-------- Data listing --------

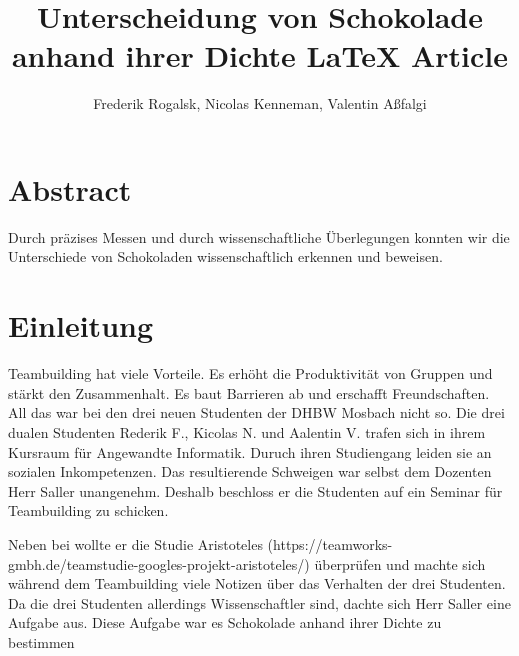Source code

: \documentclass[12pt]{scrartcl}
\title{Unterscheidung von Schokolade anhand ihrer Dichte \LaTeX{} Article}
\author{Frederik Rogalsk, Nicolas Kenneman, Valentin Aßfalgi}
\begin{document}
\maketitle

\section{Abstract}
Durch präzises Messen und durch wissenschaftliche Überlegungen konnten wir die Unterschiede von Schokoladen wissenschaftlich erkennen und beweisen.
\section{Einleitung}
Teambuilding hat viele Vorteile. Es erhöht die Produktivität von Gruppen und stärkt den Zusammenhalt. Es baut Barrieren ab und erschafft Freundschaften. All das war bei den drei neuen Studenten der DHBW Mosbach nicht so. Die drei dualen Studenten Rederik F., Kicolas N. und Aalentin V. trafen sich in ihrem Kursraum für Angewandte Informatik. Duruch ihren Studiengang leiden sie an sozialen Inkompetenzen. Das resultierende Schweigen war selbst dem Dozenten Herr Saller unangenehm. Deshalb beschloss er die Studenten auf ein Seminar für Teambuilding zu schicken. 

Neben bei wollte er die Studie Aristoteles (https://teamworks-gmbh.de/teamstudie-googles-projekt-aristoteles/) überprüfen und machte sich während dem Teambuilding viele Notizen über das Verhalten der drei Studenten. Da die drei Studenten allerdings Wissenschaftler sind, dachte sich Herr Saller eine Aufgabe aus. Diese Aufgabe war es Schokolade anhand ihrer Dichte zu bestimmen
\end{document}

--------
-------- Data listing --------

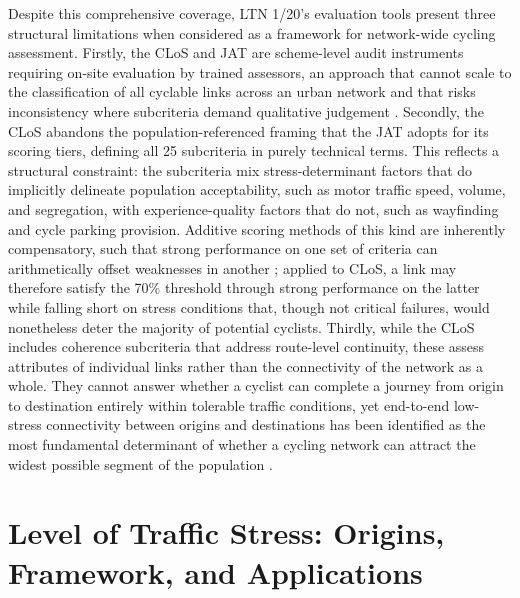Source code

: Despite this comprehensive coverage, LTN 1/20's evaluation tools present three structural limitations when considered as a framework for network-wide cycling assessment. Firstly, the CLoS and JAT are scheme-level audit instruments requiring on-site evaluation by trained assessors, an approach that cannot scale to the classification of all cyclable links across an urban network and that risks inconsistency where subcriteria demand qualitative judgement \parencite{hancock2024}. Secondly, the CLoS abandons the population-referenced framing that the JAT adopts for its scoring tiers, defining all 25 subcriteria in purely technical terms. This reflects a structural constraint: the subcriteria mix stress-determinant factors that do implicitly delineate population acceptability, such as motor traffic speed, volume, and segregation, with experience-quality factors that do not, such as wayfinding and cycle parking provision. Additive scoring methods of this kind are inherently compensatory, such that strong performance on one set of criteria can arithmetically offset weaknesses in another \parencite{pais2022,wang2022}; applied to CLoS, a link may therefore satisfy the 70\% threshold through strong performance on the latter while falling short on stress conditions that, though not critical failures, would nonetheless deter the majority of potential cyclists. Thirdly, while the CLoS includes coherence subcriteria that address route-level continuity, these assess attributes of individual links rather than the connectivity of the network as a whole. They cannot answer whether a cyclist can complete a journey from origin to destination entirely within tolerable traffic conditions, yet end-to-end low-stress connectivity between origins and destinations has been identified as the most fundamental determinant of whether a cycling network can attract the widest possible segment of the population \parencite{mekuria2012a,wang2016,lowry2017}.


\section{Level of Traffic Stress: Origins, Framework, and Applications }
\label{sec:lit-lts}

--------

**Prompt**
Copy out whichever lines of the listing contain the word "Dichte".

**Result of this exercise**
\title{Unterscheidung von Schokolade anhand ihrer Dichte \LaTeX{} Article}
Neben bei wollte er die Studie Aristoteles (https://teamworks-gmbh.de/teamstudie-googles-projekt-aristoteles/) überprüfen und machte sich während dem Teambuilding viele Notizen über das Verhalten der drei Studenten. Da die drei Studenten allerdings Wissenschaftler sind, dachte sich Herr Saller eine Aufgabe aus. Diese Aufgabe war es Schokolade anhand ihrer Dichte zu bestimmen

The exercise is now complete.